🤖 AI Summary
Real-time video applications require accurate bandwidth estimation (BWE) for dynamic adaptive bitrate (ABR) control, yet existing approaches rely on online interaction and struggle with network dynamics and data distribution shifts, limiting quality-of-experience (QoE) gains. To address this, we propose Ivy, an offline meta-learning framework that introduces implicit Q-learning (IQL) to offline BWE meta-learning for the first time. Ivy jointly optimizes generalization and client-specific adaptation by modeling network state representations and enabling dynamic selection among candidate BWE algorithms. Crucially, Ivy performs personalized model adaptation entirely offline—without online interaction—thereby significantly mitigating distributional shift. Evaluated on real-world video conferencing traces, Ivy improves QoE by 5.9–11.2% over the best single BWE algorithm and by 6.3–11.4% over state-of-the-art online meta-heuristic methods.
📝 Abstract
User experience in real-time video applications requires continuously adjusting video encoding bitrates to match available network capacity, which hinges on accurate bandwidth estimation (BWE).
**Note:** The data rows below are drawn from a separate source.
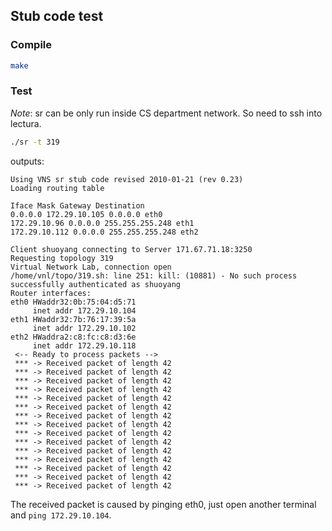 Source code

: ## Stub code test

### Compile
```sh
make
```

### Test
_Note_: sr can be only run inside CS department network. So need to
ssh into lectura.
```sh
./sr -t 319
```

outputs:
```
Using VNS sr stub code revised 2010-01-21 (rev 0.23)
Loading routing table

Iface Mask Gateway Destination
0.0.0.0 172.29.10.105 0.0.0.0 eth0
172.29.10.96 0.0.0.0 255.255.255.248 eth1
172.29.10.112 0.0.0.0 255.255.255.248 eth2

Client shuoyang connecting to Server 171.67.71.18:3250
Requesting topology 319
Virtual Network Lab, connection open
/home/vnl/topo/319.sh: line 251: kill: (10881) - No such process
successfully authenticated as shuoyang
Router interfaces:
eth0 HWaddr32:0b:75:04:d5:71
     inet addr 172.29.10.104
eth1 HWaddr32:7b:76:17:39:5a
     inet addr 172.29.10.102
eth2 HWaddra2:c8:fc:c8:d3:6e
     inet addr 172.29.10.118
 <-- Ready to process packets -->
 *** -> Received packet of length 42
 *** -> Received packet of length 42
 *** -> Received packet of length 42
 *** -> Received packet of length 42
 *** -> Received packet of length 42
 *** -> Received packet of length 42
 *** -> Received packet of length 42
 *** -> Received packet of length 42
 *** -> Received packet of length 42
 *** -> Received packet of length 42
 *** -> Received packet of length 42
 *** -> Received packet of length 42
 *** -> Received packet of length 42
 *** -> Received packet of length 42
 *** -> Received packet of length 42
```

The received packet is caused by pinging eth0, just open another
terminal and ```ping 172.29.10.104```.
However, network heterogeneity prevents a one-size-fits-all solution to BWE, motivating the demand for personalized approaches. Although personalizing BWE algorithms offers benefits such as improved adaptability to individual network conditions, it faces the challenge of data drift -- where estimators degrade over time due to evolving network environments. To address this, we introduce Ivy, a novel method for BWE that leverages offline metalearning to tackle data drift and maximize end-user Quality of Experience (QoE). Our key insight is that dynamically selecting the most suitable BWE algorithm for current network conditions allows for more effective adaption to changing environments. Ivy is trained entirely offline using Implicit Q-learning, enabling it to learn from individual network conditions without a single, live videoconferencing interaction, thereby reducing deployment complexity and making Ivy more practical for real-world personalization. We implemented our method in a popular videoconferencing application and demonstrated that Ivy can enhance QoE by 5.9% to 11.2% over individual BWE algorithms and by 6.3% to 11.4% compared to existing online meta heuristics.